DATA PROVIDED:
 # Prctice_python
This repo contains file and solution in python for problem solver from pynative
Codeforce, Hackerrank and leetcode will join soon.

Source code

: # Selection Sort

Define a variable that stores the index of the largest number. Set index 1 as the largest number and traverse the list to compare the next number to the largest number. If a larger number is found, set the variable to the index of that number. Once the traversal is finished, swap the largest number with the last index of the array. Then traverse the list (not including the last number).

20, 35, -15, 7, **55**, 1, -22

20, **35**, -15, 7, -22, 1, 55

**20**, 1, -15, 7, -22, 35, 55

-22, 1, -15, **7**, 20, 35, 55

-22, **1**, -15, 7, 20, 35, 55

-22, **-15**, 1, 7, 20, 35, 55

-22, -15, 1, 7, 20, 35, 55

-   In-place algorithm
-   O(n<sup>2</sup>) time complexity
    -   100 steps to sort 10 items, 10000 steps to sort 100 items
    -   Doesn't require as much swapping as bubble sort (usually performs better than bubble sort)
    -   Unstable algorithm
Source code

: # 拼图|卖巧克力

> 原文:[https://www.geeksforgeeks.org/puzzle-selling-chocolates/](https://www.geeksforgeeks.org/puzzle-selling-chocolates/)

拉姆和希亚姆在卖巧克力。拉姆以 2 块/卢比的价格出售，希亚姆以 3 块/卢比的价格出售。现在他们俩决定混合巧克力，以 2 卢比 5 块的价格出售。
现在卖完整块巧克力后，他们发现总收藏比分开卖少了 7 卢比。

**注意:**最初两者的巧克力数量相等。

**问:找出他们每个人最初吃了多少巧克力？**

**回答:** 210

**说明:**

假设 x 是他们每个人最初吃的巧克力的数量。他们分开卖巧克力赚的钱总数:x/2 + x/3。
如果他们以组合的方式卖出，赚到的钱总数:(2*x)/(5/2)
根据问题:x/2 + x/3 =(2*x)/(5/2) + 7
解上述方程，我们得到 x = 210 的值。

EXERCISE DIRECTIONS:
In the data above, retype exactly and only the lines between the one holding "20, **35**, -15, 7, -22, 1, 55" and the one holding "sort 100 items", inclusive.

ANSWER BOX:
20, **35**, -15, 7, -22, 1, 55

**20**, 1, -15, 7, -22, 35, 55

-22, 1, -15, **7**, 20, 35, 55

-22, **1**, -15, 7, 20, 35, 55

-22, **-15**, 1, 7, 20, 35, 55

-22, -15, 1, 7, 20, 35, 55

-   In-place algorithm
-   O(n<sup>2</sup>) time complexity
    -   100 steps to sort 10 items, 10000 steps to sort 100 items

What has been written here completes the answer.